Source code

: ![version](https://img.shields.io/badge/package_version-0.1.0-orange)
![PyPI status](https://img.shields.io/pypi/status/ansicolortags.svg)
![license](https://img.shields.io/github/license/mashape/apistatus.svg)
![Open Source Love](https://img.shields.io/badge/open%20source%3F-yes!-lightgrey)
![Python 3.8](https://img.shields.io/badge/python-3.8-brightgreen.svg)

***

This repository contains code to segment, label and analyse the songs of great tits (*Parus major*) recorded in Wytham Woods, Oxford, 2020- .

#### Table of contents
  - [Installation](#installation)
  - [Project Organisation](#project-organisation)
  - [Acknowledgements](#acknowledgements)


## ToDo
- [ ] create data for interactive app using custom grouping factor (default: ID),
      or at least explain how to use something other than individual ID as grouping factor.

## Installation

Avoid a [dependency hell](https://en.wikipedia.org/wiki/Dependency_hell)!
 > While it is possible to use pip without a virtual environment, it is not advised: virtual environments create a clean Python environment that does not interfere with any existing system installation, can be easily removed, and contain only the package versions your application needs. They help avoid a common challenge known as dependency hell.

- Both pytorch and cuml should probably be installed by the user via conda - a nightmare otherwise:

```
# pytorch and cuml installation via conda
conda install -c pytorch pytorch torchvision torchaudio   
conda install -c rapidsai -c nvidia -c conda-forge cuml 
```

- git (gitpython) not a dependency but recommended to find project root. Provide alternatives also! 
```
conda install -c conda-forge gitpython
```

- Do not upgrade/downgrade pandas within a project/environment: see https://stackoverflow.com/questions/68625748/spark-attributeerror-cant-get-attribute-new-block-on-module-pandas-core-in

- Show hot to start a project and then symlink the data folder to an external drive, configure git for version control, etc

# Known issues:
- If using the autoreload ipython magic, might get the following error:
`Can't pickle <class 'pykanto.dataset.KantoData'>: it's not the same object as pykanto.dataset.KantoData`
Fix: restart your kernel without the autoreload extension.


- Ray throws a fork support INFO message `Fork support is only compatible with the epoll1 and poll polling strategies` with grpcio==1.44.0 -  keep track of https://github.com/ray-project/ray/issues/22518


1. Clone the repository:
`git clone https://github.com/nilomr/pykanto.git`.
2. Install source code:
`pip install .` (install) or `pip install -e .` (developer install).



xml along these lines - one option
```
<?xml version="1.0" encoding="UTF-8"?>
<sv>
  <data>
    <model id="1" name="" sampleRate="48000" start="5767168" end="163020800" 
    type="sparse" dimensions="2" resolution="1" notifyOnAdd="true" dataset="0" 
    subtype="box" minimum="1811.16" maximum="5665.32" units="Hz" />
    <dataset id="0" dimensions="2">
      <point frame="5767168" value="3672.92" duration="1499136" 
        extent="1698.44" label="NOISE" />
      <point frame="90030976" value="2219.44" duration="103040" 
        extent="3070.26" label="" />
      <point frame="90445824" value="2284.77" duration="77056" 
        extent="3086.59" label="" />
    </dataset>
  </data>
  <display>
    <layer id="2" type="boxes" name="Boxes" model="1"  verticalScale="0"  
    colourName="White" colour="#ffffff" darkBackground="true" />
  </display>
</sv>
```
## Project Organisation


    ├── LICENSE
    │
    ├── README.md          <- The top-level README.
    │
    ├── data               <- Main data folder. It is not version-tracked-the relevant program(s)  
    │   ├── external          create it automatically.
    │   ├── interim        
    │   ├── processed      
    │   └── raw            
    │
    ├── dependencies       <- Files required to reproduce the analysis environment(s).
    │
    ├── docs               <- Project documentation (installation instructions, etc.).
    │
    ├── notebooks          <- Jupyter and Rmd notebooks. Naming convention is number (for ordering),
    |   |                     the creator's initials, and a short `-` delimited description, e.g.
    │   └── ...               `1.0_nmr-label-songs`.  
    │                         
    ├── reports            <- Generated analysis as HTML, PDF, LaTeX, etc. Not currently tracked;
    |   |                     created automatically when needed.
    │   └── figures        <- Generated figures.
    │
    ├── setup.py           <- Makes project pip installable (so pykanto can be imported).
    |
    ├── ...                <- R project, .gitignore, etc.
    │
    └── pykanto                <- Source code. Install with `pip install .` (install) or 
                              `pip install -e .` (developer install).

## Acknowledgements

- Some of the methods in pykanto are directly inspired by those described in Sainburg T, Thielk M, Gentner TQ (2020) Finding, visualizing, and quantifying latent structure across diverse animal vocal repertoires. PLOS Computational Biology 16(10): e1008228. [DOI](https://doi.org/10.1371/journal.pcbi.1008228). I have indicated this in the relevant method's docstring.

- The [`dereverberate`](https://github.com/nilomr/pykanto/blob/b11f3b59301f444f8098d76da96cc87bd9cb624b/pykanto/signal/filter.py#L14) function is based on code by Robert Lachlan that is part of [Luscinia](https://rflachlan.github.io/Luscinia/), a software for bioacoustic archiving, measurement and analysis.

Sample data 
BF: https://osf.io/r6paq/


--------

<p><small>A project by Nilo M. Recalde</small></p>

▸ To do: Output the material above exactly. Omit nothing.

▸ Exercise output:
Source code

: ![version](https://img.shields.io/badge/package_version-0.1.0-orange)
![PyPI status](https://img.shields.io/pypi/status/ansicolortags.svg)
![license](https://img.shields.io/github/license/mashape/apistatus.svg)
![Open Source Love](https://img.shields.io/badge/open%20source%3F-yes!-lightgrey)
![Python 3.8](https://img.shields.io/badge/python-3.8-brightgreen.svg)

***

This repository contains code to segment, label and analyse the songs of great tits (*Parus major*) recorded in Wytham Woods, Oxford, 2020- .

#### Table of contents
  - [Installation](#installation)
  - [Project Organisation](#project-organisation)
  - [Acknowledgements](#acknowledgements)


## ToDo
- [ ] create data for interactive app using custom grouping factor (default: ID),
      or at least explain how to use something other than individual ID as grouping factor.

## Installation

Avoid a [dependency hell](https://en.wikipedia.org/wiki/Dependency_hell)!
 > While it is possible to use pip without a virtual environment, it is not advised: virtual environments create a clean Python environment that does not interfere with any existing system installation, can be easily removed, and contain only the package versions your application needs. They help avoid a common challenge known as dependency hell.

- Both pytorch and cuml should probably be installed by the user via conda - a nightmare otherwise:

```
# pytorch and cuml installation via conda
conda install -c pytorch pytorch torchvision torchaudio   
conda install -c rapidsai -c nvidia -c conda-forge cuml 
```

- git (gitpython) not a dependency but recommended to find project root. Provide alternatives also! 
```
conda install -c conda-forge gitpython
```

- Do not upgrade/downgrade pandas within a project/environment: see https://stackoverflow.com/questions/68625748/spark-attributeerror-cant-get-attribute-new-block-on-module-pandas-core-in

- Show hot to start a project and then symlink the data folder to an external drive, configure git for version control, etc

# Known issues:
- If using the autoreload ipython magic, might get the following error:
`Can't pickle <class 'pykanto.dataset.KantoData'>: it's not the same object as pykanto.dataset.KantoData`
Fix: restart your kernel without the autoreload extension.


- Ray throws a fork support INFO message `Fork support is only compatible with the epoll1 and poll polling strategies` with grpcio==1.44.0 -  keep track of https://github.com/ray-project/ray/issues/22518


1. Clone the repository:
`git clone https://github.com/nilomr/pykanto.git`.
2. Install source code:
`pip install .` (install) or `pip install -e .` (developer install).



xml along these lines - one option
```
<?xml version="1.0" encoding="UTF-8"?>
<sv>
  <data>
    <model id="1" name="" sampleRate="48000" start="5767168" end="163020800" 
    type="sparse" dimensions="2" resolution="1" notifyOnAdd="true" dataset="0" 
    subtype="box" minimum="1811.16" maximum="5665.32" units="Hz" />
    <dataset id="0" dimensions="2">
      <point frame="5767168" value="3672.92" duration="1499136" 
        extent="1698.44" label="NOISE" />
      <point frame="90030976" value="2219.44" duration="103040" 
        extent="3070.26" label="" />
      <point frame="90445824" value="2284.77" duration="77056" 
        extent="3086.59" label="" />
    </dataset>
  </data>
  <display>
    <layer id="2" type="boxes" name="Boxes" model="1"  verticalScale="0"  
    colourName="White" colour="#ffffff" darkBackground="true" />
  </display>
</sv>
```
## Project Organisation


    ├── LICENSE
    │
    ├── README.md          <- The top-level README.
    │
    ├── data               <- Main data folder. It is not version-tracked-the relevant program(s)  
    │   ├── external          create it automatically.
    │   ├── interim        
    │   ├── processed      
    │   └── raw            
    │
    ├── dependencies       <- Files required to reproduce the analysis environment(s).
    │
    ├── docs               <- Project documentation (installation instructions, etc.).
    │
    ├── notebooks          <- Jupyter and Rmd notebooks. Naming convention is number (for ordering),
    |   |                     the creator's initials, and a short `-` delimited description, e.g.
    │   └── ...               `1.0_nmr-label-songs`.  
    │                         
    ├── reports            <- Generated analysis as HTML, PDF, LaTeX, etc. Not currently tracked;
    |   |                     created automatically when needed.
    │   └── figures        <- Generated figures.
    │
    ├── setup.py           <- Makes project pip installable (so pykanto can be imported).
    |
    ├── ...                <- R project, .gitignore, etc.
    │
    └── pykanto                <- Source code. Install with `pip install .` (install) or 
                              `pip install -e .` (developer install).

## Acknowledgements

- Some of the methods in pykanto are directly inspired by those described in Sainburg T, Thielk M, Gentner TQ (2020) Finding, visualizing, and quantifying latent structure across diverse animal vocal repertoires. PLOS Computational Biology 16(10): e1008228. [DOI](https://doi.org/10.1371/journal.pcbi.1008228). I have indicated this in the relevant method's docstring.

- The [`dereverberate`](https://github.com/nilomr/pykanto/blob/b11f3b59301f444f8098d76da96cc87bd9cb624b/pykanto/signal/filter.py#L14) function is based on code by Robert Lachlan that is part of [Luscinia](https://rflachlan.github.io/Luscinia/), a software for bioacoustic archiving, measurement and analysis.

Sample data 
BF: https://osf.io/r6paq/


--------

<p><small>A project by Nilo M. Recalde</small></p>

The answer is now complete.